## Material provided
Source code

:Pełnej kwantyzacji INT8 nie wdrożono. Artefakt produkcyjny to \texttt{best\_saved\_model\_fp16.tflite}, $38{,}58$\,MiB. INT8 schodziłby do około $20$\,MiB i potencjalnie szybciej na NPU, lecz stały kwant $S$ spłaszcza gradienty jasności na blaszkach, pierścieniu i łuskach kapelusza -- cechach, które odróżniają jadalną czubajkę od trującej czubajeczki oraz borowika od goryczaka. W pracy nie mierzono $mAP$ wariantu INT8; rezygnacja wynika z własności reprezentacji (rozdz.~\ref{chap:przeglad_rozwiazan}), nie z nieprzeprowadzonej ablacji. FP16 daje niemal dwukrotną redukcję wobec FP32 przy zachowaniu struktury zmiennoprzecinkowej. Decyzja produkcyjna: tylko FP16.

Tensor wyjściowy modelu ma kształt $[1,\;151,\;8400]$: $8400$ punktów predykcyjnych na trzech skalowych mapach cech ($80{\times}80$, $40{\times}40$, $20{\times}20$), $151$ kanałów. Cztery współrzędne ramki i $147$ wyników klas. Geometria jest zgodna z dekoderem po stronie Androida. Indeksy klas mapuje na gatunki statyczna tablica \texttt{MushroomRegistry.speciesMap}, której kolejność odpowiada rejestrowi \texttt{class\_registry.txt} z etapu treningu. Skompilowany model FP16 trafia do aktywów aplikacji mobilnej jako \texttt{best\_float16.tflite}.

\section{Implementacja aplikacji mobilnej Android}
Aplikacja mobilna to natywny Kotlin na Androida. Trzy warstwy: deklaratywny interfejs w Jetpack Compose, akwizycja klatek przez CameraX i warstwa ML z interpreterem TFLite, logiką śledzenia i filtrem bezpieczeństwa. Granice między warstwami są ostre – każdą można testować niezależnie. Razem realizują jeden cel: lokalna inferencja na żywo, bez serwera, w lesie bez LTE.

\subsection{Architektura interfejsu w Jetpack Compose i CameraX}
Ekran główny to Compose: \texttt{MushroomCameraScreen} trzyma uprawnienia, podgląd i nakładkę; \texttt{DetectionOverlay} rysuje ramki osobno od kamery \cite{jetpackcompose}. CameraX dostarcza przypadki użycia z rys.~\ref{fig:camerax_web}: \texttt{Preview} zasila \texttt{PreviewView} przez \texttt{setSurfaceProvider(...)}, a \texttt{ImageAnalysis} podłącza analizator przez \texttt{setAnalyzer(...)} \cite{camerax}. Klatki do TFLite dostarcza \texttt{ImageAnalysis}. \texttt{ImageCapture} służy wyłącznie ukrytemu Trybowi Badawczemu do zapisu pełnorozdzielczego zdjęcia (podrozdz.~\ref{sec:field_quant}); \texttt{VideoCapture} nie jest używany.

## Task prompt
All the records above must be transcribed without a single change to any word.

## Finished task
Source code

:Pełnej kwantyzacji INT8 nie wdrożono. Artefakt produkcyjny to \texttt{best\_saved\_model\_fp16.tflite}, $38{,}58$\,MiB. INT8 schodziłby do około $20$\,MiB i potencjalnie szybciej na NPU, lecz stały kwant $S$ spłaszcza gradienty jasności na blaszkach, pierścieniu i łuskach kapelusza -- cechach, które odróżniają jadalną czubajkę od trującej czubajeczki oraz borowika od goryczaka. W pracy nie mierzono $mAP$ wariantu INT8; rezygnacja wynika z własności reprezentacji (rozdz.~\ref{chap:przeglad_rozwiazan}), nie z nieprzeprowadzonej ablacji. FP16 daje niemal dwukrotną redukcję wobec FP32 przy zachowaniu struktury zmiennoprzecinkowej. Decyzja produkcyjna: tylko FP16.

Tensor wyjściowy modelu ma kształt $[1,\;151,\;8400]$: $8400$ punktów predykcyjnych na trzech skalowych mapach cech ($80{\times}80$, $40{\times}40$, $20{\times}20$), $151$ kanałów. Cztery współrzędne ramki i $147$ wyników klas. Geometria jest zgodna z dekoderem po stronie Androida. Indeksy klas mapuje na gatunki statyczna tablica \texttt{MushroomRegistry.speciesMap}, której kolejność odpowiada rejestrowi \texttt{class\_registry.txt} z etapu treningu. Skompilowany model FP16 trafia do aktywów aplikacji mobilnej jako \texttt{best\_float16.tflite}.

\section{Implementacja aplikacji mobilnej Android}
Aplikacja mobilna to natywny Kotlin na Androida. Trzy warstwy: deklaratywny interfejs w Jetpack Compose, akwizycja klatek przez CameraX i warstwa ML z interpreterem TFLite, logiką śledzenia i filtrem bezpieczeństwa. Granice między warstwami są ostre – każdą można testować niezależnie. Razem realizują jeden cel: lokalna inferencja na żywo, bez serwera, w lesie bez LTE.

\subsection{Architektura interfejsu w Jetpack Compose i CameraX}
Ekran główny to Compose: \texttt{MushroomCameraScreen} trzyma uprawnienia, podgląd i nakładkę; \texttt{DetectionOverlay} rysuje ramki osobno od kamery \cite{jetpackcompose}. CameraX dostarcza przypadki użycia z rys.~\ref{fig:camerax_web}: \texttt{Preview} zasila \texttt{PreviewView} przez \texttt{setSurfaceProvider(...)}, a \texttt{ImageAnalysis} podłącza analizator przez \texttt{setAnalyzer(...)} \cite{camerax}. Klatki do TFLite dostarcza \texttt{ImageAnalysis}. \texttt{ImageCapture} służy wyłącznie ukrytemu Trybowi Badawczemu do zapisu pełnorozdzielczego zdjęcia (podrozdz.~\ref{sec:field_quant}); \texttt{VideoCapture} nie jest używany.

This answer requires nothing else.